Patton Oswalt plays Matt, a former classmate of Mavis’ that was brutally attacked their senior year. Mavis and Matt make an unlikely duo who form a friendship because if they don’t, they’ll be alone. They are both damaged (Matt both mentally and physically) but they focus on the other one’s problems instead of their own. Matt acts as Mavis’ conscious, begging her to leave Buddy and his family alone, while Mavis tells him to stop using his disability as an excuse to never move on with his life. Both are clinging to the past but differently. Mavis has built up her time with Buddy as the greatest love affair the world has ever seen, while Matt sees his attack as proof that this world is nothing but shit.
I liked that they made Buddy’s wife Beth cool. Often with these love triangle plotlines, the wife would either be totally wrong for Buddy or an angelic saint. Beth plays in a band, she’s comfortable with her husband’s ex visiting, who would leave her for alcoholic Mavis? I read someone’s take on the internet who felt Beth was an asshole, who was trying to rub it in Mavis’ face that she won Buddy, but I don’t know. She seems too laidback to cook that up.
Another scene I find really interesting is when Mavis begrudgingly visits her parents.
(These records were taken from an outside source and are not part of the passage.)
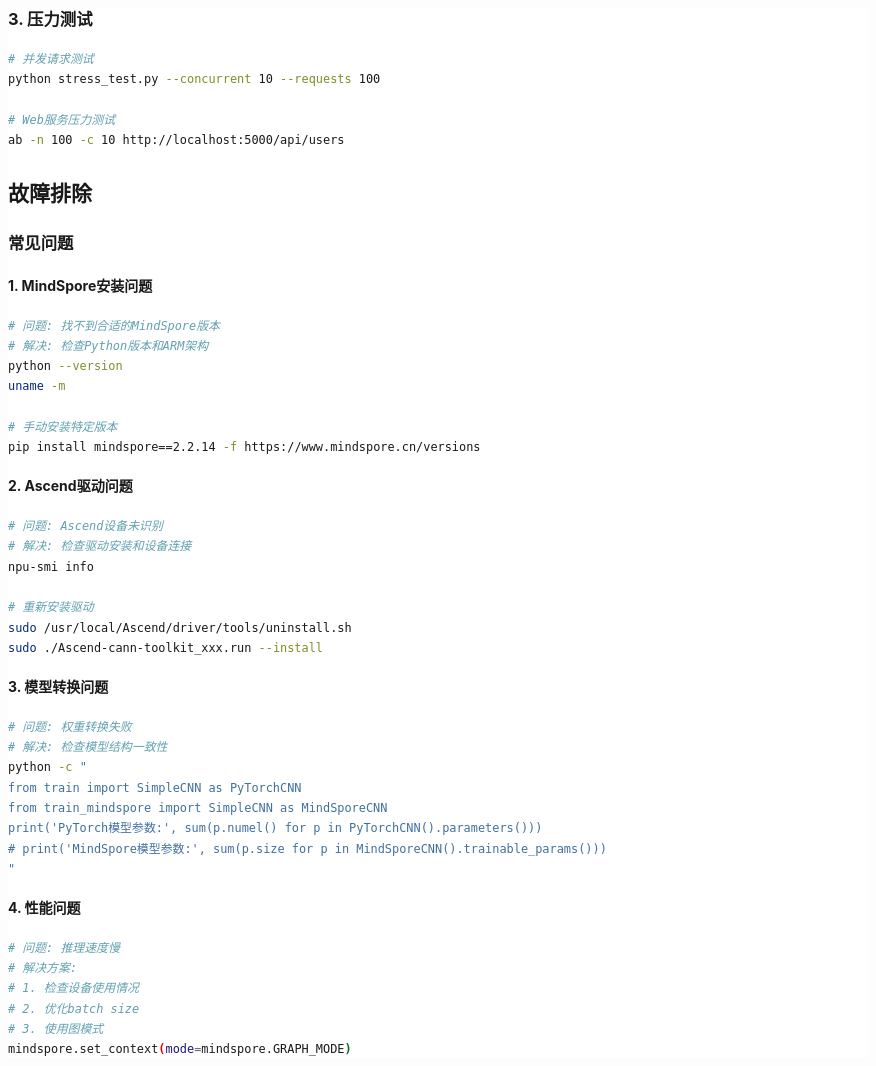### 3. 压力测试

```bash
# 并发请求测试
python stress_test.py --concurrent 10 --requests 100

# Web服务压力测试
ab -n 100 -c 10 http://localhost:5000/api/users
```

## 故障排除

### 常见问题

#### 1. MindSpore安装问题

```bash
# 问题: 找不到合适的MindSpore版本
# 解决: 检查Python版本和ARM架构
python --version
uname -m

# 手动安装特定版本
pip install mindspore==2.2.14 -f https://www.mindspore.cn/versions
```

#### 2. Ascend驱动问题

```bash
# 问题: Ascend设备未识别
# 解决: 检查驱动安装和设备连接
npu-smi info

# 重新安装驱动
sudo /usr/local/Ascend/driver/tools/uninstall.sh
sudo ./Ascend-cann-toolkit_xxx.run --install
```

#### 3. 模型转换问题

```bash
# 问题: 权重转换失败
# 解决: 检查模型结构一致性
python -c "
from train import SimpleCNN as PyTorchCNN
from train_mindspore import SimpleCNN as MindSporeCNN
print('PyTorch模型参数:', sum(p.numel() for p in PyTorchCNN().parameters()))
# print('MindSpore模型参数:', sum(p.size for p in MindSporeCNN().trainable_params()))
"
```

#### 4. 性能问题

```bash
# 问题: 推理速度慢
# 解决方案:
# 1. 检查设备使用情况
# 2. 优化batch size
# 3. 使用图模式
mindspore.set_context(mode=mindspore.GRAPH_MODE)
```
It’s hard to tell if her parents made Mavis the mess she currently is or if they have gotten fed up by her dysfunction. Mavis asks her parents to take down a photograph of her with her now ex-husband on their wedding day. They explain it is a reminder of a happy day in their life. It made me wonder if Mavis was to blame for the divorce and her parents knew it. I could imagine it being hard, losing a son-in-law because of your daughter’s unrepentant, self-destructive ways. However, they could just be so obsessed with keeping up appearances that they can’t admit their daughter has a failed marriage. They do laugh at her admission that she may be an alcoholic and seem to view her nervous hair pulling as an annoyance instead of a problem that needs their sympathy.
Not sure what will happen to Mavis in the future. She hit rock bottom in a particularly spectacular way but when speaking to Matt’s sister, she got what she had been seeking for the whole film, confirmation that she is the object of envy, so it’s hard to tell if she is going to make the necessary changes to her life. However, I do feel confident about Diablo Cody maturing as a writer. I wasn’t sure how I felt about her after Juno, but I’ll definitely give her next film a shot.
Fun Fact: While set in Minnesota, some of the film was shot in my dad’s hometown, Massapequa Park, Long Island, New York.